採点:【脚本☆☆ 演出☆☆ キャスト☆☆ 期待度☆】

  • 生見愛瑠


『お迎え渋谷くん』 火曜23時~ カンテレ・フジ

出演者:京本大我、田辺桃子、長谷川京子ほか
寸評:「イケメン俳優とマジメ保育士の恋」というギャップを生かしたベーシックなラブコメ。保育園という舞台と「ともにウブすぎる」キャラ設定は、癒し度最高峰の作品かもしれない。ダブルボケのメイン2人と天真爛漫な園児たちを愛でる作風に特化することで、SNSで明るくツッコミを入れながら楽しめる作品になった。
採点:【脚本☆☆ 演出☆☆ キャスト☆☆ 期待度☆☆】

  • 田辺桃子


『からかい上手の高木さん』 火曜23時56分~ TBS

出演者:月島琉衣、黒川想矢、江口洋介ほか
寸評:からかいがいい意味で中学生のレベルを超えず、好意をほのめかすことで甘酸っぱいムードを創出。

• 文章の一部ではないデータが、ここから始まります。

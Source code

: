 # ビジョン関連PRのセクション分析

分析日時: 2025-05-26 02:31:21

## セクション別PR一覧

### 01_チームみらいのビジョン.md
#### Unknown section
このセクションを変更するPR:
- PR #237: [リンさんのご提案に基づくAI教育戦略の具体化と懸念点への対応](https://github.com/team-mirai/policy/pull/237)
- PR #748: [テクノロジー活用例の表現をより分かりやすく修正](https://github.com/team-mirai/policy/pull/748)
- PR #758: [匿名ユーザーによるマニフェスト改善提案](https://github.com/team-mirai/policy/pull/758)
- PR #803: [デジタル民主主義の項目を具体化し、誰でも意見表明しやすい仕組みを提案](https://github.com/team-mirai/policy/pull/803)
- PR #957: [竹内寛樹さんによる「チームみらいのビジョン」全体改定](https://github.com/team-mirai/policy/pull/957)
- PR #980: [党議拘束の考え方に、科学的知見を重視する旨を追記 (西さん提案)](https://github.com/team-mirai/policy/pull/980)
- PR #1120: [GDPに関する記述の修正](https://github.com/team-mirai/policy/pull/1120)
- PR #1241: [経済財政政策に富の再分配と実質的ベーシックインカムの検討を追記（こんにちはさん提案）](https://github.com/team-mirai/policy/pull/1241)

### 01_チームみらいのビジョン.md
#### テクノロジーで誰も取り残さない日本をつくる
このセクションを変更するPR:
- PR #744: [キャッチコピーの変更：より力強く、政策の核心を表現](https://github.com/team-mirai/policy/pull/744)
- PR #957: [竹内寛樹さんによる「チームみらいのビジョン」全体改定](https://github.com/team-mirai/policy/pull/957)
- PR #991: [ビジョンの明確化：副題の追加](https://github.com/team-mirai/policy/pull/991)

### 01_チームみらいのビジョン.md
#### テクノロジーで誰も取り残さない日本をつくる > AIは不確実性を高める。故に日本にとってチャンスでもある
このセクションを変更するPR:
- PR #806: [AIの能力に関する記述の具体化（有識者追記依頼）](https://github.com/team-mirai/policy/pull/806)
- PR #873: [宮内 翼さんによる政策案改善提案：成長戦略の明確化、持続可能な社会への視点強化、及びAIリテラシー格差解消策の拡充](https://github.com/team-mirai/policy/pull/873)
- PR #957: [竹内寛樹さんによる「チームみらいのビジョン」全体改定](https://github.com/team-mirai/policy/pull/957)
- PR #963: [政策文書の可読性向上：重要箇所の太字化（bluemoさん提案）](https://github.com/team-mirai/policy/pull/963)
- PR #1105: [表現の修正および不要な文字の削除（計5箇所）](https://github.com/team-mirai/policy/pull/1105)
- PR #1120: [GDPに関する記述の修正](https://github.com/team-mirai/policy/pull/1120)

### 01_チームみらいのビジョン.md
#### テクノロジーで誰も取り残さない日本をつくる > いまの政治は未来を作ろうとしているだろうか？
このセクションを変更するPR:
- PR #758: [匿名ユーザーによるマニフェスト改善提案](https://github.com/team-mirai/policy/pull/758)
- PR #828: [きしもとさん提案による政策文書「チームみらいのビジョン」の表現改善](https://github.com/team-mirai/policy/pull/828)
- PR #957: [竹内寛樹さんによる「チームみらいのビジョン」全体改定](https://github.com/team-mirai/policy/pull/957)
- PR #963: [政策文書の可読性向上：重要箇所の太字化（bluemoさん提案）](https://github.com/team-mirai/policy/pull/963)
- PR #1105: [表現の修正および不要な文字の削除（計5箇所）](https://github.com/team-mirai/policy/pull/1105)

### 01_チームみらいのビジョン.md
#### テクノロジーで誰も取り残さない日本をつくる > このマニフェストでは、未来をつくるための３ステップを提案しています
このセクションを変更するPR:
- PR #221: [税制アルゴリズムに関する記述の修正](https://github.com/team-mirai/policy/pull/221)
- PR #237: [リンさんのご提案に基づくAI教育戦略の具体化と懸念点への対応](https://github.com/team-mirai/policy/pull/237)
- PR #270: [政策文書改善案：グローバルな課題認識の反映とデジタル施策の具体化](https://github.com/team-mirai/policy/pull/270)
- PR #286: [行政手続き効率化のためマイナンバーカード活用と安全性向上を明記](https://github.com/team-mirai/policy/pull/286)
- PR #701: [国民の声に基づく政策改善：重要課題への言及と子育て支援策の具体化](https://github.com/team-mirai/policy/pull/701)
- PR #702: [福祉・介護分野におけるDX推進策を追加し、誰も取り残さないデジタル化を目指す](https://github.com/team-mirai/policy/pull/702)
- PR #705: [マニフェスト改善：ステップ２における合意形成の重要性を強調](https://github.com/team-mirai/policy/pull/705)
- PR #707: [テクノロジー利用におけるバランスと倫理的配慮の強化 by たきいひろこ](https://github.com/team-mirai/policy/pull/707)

消しゴムのおまじない、飲み物の間接キス、自転車2人乗りなどの思春期の距離感も徹底され、それが老若男女を問わず、クスッと笑えて、2人を応援したくなる世界観につながっている。特筆すべきは、俳優界のプロスペクトである2人の魅力を最大化するような今泉力哉監督の演出。小豆島のロケーション、10年後に再開した2人を描く映画につなげる収益化の流れも見事で、漫画・アニメからの実写化としては、非の打ちどころがない仕上がり。